The bad news is that Ancient Rome's toilets, baths, aqueducts and sewage systems those public baths and shared latrines spread intestinal parasites and body lice.
People in the pre-historic times as well as in the Dark Ages who had to make do without plumbing actually had fewer worms and lice than the Romans.
The findings are contained in an article in the latest edition of Parisitology journal by Piers Mitchell, an archaeologist at the University of Cambridge.
Mitchell surveyed parasite numbers from latrine archaeological sites, in mummified remains and in fossilized feces before and after the implementation of Imperial Rome's hygiene projects.

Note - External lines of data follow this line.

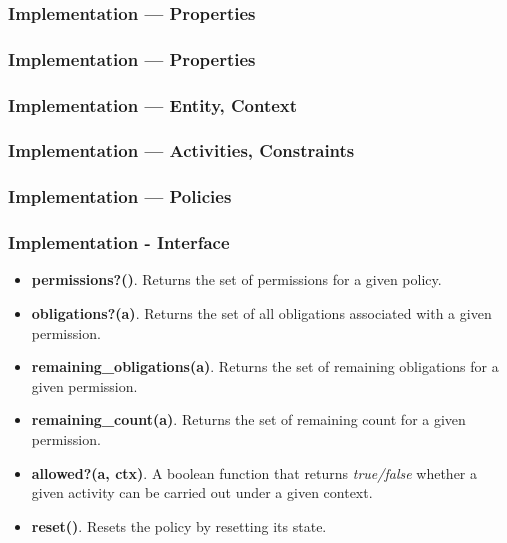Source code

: \documentclass[t, xcolor=dvipsnames, handout, 10pt]{beamer}
\begin{document}
\begin{frame}[t]
\frametitle{Implementation --- Properties}

\end{frame}

\begin{frame}[t]
\frametitle{Implementation --- Properties}

\end{frame}

\begin{frame}[t]
\frametitle{Implementation --- Entity, Context}

\pause

\end{frame}

\begin{frame}[t]
\frametitle{Implementation --- Activities, Constraints}

\pause

\end{frame}


\begin{frame}[t]
\frametitle{Implementation --- Policies}

\pause

\end{frame}

\begin{frame}[t]
\frametitle{Implementation - Interface}
\begin{itemize}
\item<2-> {\bf permissions?()}. Returns the set of permissions for a given policy.
\item<3-> {\bf obligations?(a)}. Returns the set of all obligations associated with a given permission. 
\item<4-> {\bf remaining\_obligations(a)}. Returns the set of remaining obligations for a given permission. 
\item<5-> {\bf remaining\_count(a)}. Returns the set of remaining count for a given permission. 
\item<6-> {\bf allowed?(a, ctx)}. A boolean function that returns {\em true/false} whether a given activity can be carried out under a given context. 
\item<7-> {\bf reset()}. Resets the policy by resetting its state. 
\end{itemize}
\end{frame}
\end{document}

The data suggest that roundworms and other parasites that spread through contact with feces maintained their numbers despite sanitation efforts ... perhaps because Romans used human feces to fertilize their crops and rarely changed the water at some public bath houses.
Romans also had no toilet paper, instead sharing a sponge-on-a-stick.
Fish tapeworm was even more common in Roman times that in the Bronze or Iron Ages, Mitchell claims.
He attributes to the popularity of GARUM, a fermented fish sauce in ancient Rome.
Regular bathing throughout the Empire also appears to have done little to curb populations of ectoparasites like head lice.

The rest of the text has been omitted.